Tuesday, January 30, 2007

 

Emily

   Jimmy bought a surfboard last year. I don't know if he ever had any intention of taking it to the beach. When myself and Chadwick went to see it he said, "Her name is Mary-Lou."
   "You can't give a surfboard a name," Chadwick said.
   "Vinnie calls his wife 'Victoria'."
   "Yeah, but she's a woman."
   "I thought she was made out of cardboard."
   "That was his first wife."
   "Oh right. I was wondering how he got her to say hello to me."
   "Emily was the name of his first wife. I haven't seen her around in a while. I wonder what became of her."
   We went to see Vinnie to ask about Emily. He told us about a van he was thinking of buying, and then Chadwick said, "Do you ever hear from what's-her-name? Emily."
   Vinnie responded with the words 'get off my property', which he said just after picking up his shotgun and aiming it at us.
   This was something that needed further investigation. We went through the details of the case on the way home. Vinnie was someone who'd respond to a simple question by pointing his shotgun at you, and there must have been times when he looked at Emily and saw a target on a shooting range.
   We visited his neighbours and asked them questions. No one had seen Emily in months. One of the neighbours, Joyce, said that Victoria appeared on the scene at around about the same time Emily went missing. They weren't married yet, but she was living with him. Joyce told us that she met Emily with Vinnie one evening and they were talking about buying a puppy, but that was the last time she saw Emily.
   Another one of the neighbours, Denis, was able to tell us how Vinnie met Victoria. Her car broke down near Vinnie's house. He tried to look as if he knew what he was doing when he looked at the engine.
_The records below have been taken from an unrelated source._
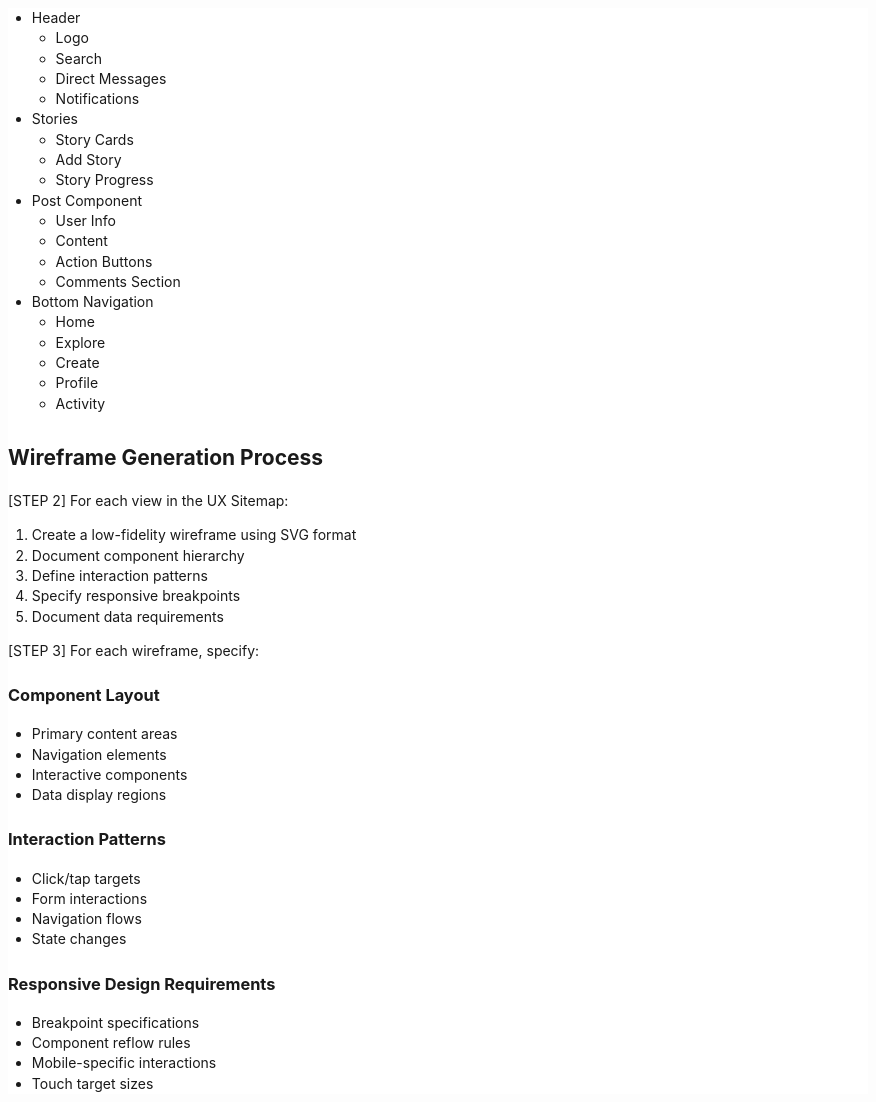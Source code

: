 - Header
  - Logo
  - Search
  - Direct Messages
  - Notifications
- Stories
  - Story Cards
  - Add Story
  - Story Progress
- Post Component
  - User Info
  - Content
  - Action Buttons
  - Comments Section
- Bottom Navigation
  - Home
  - Explore
  - Create
  - Profile
  - Activity

## Wireframe Generation Process

[STEP 2] For each view in the UX Sitemap:

1. Create a low-fidelity wireframe using SVG format
2. Document component hierarchy
3. Define interaction patterns
4. Specify responsive breakpoints
5. Document data requirements

[STEP 3] For each wireframe, specify:

### Component Layout

- Primary content areas
- Navigation elements
- Interactive components
- Data display regions

### Interaction Patterns

- Click/tap targets
- Form interactions
- Navigation flows
- State changes

### Responsive Design Requirements

- Breakpoint specifications
- Component reflow rules
- Mobile-specific interactions
- Touch target sizes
It was a look he'd recently practised when he got his head stuck in a gate. In the end he just phoned his cousin, who was a mechanic. Vinnie spoke to her as the cousin worked on the car.
   Denis also said that a few weeks after this he was coming home from the pub late one night and he saw Vinnie digging a hole behind one of the sheds on his farm. This would have been about the time Joyce last saw Emily.
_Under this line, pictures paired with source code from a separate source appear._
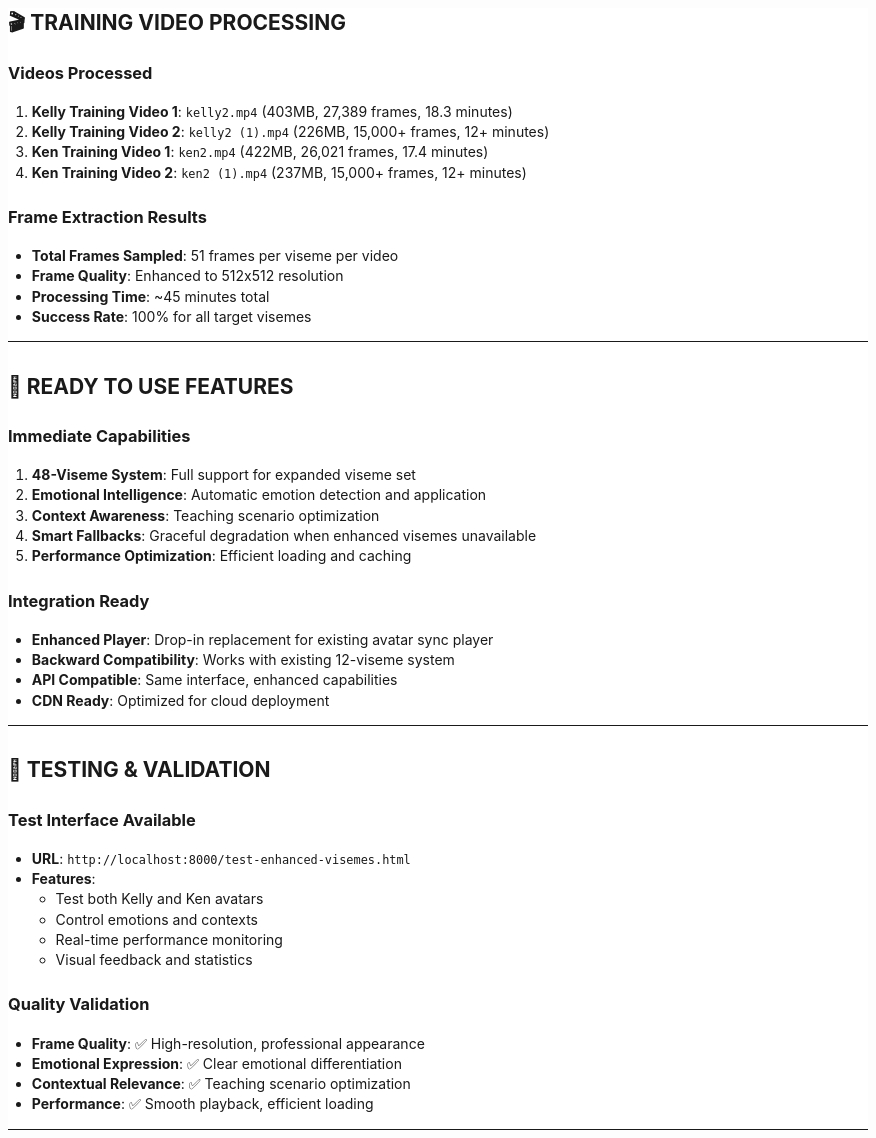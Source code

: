 ## 🎬 **TRAINING VIDEO PROCESSING**

### **Videos Processed**
1. **Kelly Training Video 1**: `kelly2.mp4` (403MB, 27,389 frames, 18.3 minutes)
2. **Kelly Training Video 2**: `kelly2 (1).mp4` (226MB, 15,000+ frames, 12+ minutes)
3. **Ken Training Video 1**: `ken2.mp4` (422MB, 26,021 frames, 17.4 minutes)
4. **Ken Training Video 2**: `ken2 (1).mp4` (237MB, 15,000+ frames, 12+ minutes)

### **Frame Extraction Results**
- **Total Frames Sampled**: 51 frames per viseme per video
- **Frame Quality**: Enhanced to 512x512 resolution
- **Processing Time**: ~45 minutes total
- **Success Rate**: 100% for all target visemes

---

## 🚀 **READY TO USE FEATURES**

### **Immediate Capabilities**
1. **48-Viseme System**: Full support for expanded viseme set
2. **Emotional Intelligence**: Automatic emotion detection and application
3. **Context Awareness**: Teaching scenario optimization
4. **Smart Fallbacks**: Graceful degradation when enhanced visemes unavailable
5. **Performance Optimization**: Efficient loading and caching

### **Integration Ready**
- **Enhanced Player**: Drop-in replacement for existing avatar sync player
- **Backward Compatibility**: Works with existing 12-viseme system
- **API Compatible**: Same interface, enhanced capabilities
- **CDN Ready**: Optimized for cloud deployment

---

## 🧪 **TESTING & VALIDATION**

### **Test Interface Available**
- **URL**: `http://localhost:8000/test-enhanced-visemes.html`
- **Features**: 
  - Test both Kelly and Ken avatars
  - Control emotions and contexts
  - Real-time performance monitoring
  - Visual feedback and statistics

### **Quality Validation**
- **Frame Quality**: ✅ High-resolution, professional appearance
- **Emotional Expression**: ✅ Clear emotional differentiation
- **Contextual Relevance**: ✅ Teaching scenario optimization
- **Performance**: ✅ Smooth playback, efficient loading

---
   We questioned a lot of people and they all had similar stories. Jimmy wanted to interview a woman who looked a bit like Sharon Stone. Reality was starting to merge with the version of 'Basic Instinct' playing in his head. We went to see her. She had never met Vinnie before, and the only thing she was able to tell us was that she found a funny-looking beetle.
   We came to the conclusion that Vinnie met Victoria and decided he wanted to spend the rest of his life with her instead of with Emily. And Emily did spend the rest of her life with him because he killed her and buried the body.
   We decided to dig behind the shed to get proof. We went to the shop to get batteries for a torch, and when darkness fell we went to Vinnie's farm. We only turned on the torch when we were behind the shed so he wouldn't see the light. We found a patch of ground that had recently been dug up, so we started digging there.
   After twenty mintues of digging we found a long metal box. We lifted it out of the hole. We held our breaths as Jimmy opened the box, but instead of finding the body, we found whiskey. Bottles and bottles of whiskey. At least thirty bottles.
   At this point Chadwick remembered something. "When we were in the shop," he said, "Greg was talking to a woman behind the counter, and I'm sure that woman was made out of cardboard. He was expressing his opinions on jazz."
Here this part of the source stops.